▸ **ASSIGNMENT**
Reproduce the records exactly through the line with "## Properties".
=== SUPPLIED DATA ===
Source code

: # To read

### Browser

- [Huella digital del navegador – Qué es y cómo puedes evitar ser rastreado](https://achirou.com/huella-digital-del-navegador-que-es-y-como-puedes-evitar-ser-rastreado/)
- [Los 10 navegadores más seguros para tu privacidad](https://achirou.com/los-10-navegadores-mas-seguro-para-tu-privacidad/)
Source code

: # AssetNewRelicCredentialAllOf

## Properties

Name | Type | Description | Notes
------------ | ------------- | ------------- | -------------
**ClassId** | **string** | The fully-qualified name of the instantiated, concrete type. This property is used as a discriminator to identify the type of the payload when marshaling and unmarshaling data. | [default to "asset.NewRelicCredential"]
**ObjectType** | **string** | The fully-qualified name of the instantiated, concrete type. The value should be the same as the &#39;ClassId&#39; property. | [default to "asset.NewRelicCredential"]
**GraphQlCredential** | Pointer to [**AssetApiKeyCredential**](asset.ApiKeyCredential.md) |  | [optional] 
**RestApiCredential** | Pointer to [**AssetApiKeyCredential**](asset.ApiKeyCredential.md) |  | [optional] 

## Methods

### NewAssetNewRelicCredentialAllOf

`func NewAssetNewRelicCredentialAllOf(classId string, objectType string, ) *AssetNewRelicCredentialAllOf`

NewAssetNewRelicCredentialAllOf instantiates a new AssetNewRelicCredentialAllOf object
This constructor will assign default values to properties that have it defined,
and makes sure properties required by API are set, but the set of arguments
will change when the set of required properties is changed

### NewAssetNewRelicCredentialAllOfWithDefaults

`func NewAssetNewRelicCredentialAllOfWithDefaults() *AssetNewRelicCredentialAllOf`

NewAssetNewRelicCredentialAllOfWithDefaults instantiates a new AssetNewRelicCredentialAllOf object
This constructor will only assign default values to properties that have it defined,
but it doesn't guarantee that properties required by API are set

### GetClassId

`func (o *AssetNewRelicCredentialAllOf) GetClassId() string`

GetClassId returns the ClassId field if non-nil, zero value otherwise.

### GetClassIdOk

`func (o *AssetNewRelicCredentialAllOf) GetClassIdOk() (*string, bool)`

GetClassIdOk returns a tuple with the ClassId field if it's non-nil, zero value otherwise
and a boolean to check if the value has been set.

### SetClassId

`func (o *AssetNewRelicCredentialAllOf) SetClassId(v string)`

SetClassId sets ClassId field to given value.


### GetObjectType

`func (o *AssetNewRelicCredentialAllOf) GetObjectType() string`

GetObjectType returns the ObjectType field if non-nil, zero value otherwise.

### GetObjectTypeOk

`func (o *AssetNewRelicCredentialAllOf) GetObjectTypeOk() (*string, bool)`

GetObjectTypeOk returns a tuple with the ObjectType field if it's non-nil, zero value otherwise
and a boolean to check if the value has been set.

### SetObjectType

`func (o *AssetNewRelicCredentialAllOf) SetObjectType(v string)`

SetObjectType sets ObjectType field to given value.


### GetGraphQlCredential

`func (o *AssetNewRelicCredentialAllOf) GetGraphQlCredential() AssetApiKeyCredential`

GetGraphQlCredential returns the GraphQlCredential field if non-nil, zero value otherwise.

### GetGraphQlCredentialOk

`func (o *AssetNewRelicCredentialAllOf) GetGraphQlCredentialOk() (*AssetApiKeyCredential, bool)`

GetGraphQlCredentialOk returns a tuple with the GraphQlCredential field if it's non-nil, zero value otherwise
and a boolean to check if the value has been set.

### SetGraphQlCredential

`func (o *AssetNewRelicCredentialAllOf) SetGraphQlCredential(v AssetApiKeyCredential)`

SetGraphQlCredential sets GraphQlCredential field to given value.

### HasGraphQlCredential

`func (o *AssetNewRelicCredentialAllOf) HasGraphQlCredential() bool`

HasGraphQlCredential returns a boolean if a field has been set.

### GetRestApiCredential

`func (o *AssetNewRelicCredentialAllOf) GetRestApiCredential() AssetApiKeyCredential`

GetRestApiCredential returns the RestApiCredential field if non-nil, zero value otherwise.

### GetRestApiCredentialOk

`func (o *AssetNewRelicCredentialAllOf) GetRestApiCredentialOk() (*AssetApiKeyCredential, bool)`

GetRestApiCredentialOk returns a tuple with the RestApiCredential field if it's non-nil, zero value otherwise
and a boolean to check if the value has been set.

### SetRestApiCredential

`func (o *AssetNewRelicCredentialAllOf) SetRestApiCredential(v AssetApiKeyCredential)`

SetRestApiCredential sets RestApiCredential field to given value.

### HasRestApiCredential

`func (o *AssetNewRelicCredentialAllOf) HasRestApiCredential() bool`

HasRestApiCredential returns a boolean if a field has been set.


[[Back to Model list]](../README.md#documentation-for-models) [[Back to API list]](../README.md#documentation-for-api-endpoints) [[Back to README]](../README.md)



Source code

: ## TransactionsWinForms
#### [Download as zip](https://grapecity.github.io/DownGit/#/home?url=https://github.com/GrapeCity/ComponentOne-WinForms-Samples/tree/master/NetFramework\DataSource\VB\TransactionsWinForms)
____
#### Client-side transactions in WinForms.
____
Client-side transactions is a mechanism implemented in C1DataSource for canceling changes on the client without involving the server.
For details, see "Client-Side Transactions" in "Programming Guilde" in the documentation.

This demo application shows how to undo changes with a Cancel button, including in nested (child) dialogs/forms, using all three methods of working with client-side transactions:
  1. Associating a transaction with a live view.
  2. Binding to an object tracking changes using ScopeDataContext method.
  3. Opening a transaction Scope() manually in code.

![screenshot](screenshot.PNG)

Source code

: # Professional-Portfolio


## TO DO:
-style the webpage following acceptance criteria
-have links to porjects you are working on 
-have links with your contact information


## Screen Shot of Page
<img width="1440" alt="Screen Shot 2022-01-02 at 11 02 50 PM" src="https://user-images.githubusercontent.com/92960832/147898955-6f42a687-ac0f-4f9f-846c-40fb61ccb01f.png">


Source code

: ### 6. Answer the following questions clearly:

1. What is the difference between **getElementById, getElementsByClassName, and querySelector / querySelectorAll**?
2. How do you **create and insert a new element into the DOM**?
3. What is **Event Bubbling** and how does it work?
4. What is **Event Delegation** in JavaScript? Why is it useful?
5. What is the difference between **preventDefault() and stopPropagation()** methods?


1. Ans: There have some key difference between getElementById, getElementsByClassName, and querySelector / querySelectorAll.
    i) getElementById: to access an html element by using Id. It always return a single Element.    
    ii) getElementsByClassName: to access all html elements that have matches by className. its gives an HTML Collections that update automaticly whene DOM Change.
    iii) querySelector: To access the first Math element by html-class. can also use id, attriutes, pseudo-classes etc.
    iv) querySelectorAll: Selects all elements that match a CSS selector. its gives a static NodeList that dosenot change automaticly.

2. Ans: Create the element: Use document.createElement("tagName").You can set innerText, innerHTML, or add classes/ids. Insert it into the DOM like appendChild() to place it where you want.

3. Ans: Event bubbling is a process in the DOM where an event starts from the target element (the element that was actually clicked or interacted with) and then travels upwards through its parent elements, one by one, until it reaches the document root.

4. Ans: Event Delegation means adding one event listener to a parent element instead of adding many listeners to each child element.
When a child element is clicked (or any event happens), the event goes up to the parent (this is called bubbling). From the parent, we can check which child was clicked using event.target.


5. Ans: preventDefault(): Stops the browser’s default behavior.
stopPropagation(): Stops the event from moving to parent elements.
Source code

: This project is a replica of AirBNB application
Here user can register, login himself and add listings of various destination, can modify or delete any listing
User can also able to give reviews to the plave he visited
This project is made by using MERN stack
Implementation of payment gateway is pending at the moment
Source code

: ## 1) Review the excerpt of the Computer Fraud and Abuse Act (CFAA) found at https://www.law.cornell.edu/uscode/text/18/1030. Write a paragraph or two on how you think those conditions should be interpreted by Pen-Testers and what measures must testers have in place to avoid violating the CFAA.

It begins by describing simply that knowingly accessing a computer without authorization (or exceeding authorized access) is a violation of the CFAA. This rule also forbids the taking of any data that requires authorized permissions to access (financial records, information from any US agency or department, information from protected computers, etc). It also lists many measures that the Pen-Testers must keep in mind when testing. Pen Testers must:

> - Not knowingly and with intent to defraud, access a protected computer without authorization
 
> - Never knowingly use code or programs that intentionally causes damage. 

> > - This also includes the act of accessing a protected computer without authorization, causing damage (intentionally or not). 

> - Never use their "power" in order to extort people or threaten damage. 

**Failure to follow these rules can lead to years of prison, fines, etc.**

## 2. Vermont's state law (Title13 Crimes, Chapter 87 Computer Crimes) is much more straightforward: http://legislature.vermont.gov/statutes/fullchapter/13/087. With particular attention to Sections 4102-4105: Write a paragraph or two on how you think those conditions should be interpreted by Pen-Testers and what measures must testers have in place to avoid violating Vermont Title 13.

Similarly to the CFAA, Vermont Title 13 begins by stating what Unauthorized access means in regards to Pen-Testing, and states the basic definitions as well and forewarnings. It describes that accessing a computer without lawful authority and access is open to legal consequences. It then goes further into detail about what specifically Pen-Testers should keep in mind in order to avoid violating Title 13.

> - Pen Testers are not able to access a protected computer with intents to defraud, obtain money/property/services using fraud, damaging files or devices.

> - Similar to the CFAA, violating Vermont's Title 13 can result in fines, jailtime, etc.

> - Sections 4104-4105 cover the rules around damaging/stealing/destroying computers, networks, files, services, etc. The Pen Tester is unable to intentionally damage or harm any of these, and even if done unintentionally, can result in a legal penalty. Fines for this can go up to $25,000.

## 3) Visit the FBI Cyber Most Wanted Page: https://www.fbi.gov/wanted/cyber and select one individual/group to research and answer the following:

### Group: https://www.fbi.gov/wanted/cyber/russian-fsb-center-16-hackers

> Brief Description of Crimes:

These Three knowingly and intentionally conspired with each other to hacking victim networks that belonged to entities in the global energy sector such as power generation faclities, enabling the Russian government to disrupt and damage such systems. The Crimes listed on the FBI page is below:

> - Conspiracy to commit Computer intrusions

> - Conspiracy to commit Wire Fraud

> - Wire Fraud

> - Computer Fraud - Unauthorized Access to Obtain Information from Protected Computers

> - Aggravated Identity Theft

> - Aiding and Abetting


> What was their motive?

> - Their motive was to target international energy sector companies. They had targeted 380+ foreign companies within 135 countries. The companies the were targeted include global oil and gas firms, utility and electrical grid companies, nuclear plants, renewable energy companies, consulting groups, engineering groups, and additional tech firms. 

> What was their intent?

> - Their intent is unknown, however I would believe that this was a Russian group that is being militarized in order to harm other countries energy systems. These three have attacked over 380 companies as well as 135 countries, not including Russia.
===
▸ **RESPONSE**
Source code

: # To read

### Browser

- [Huella digital del navegador – Qué es y cómo puedes evitar ser rastreado](https://achirou.com/huella-digital-del-navegador-que-es-y-como-puedes-evitar-ser-rastreado/)
- [Los 10 navegadores más seguros para tu privacidad](https://achirou.com/los-10-navegadores-mas-seguro-para-tu-privacidad/)
Source code

: # AssetNewRelicCredentialAllOf

## Properties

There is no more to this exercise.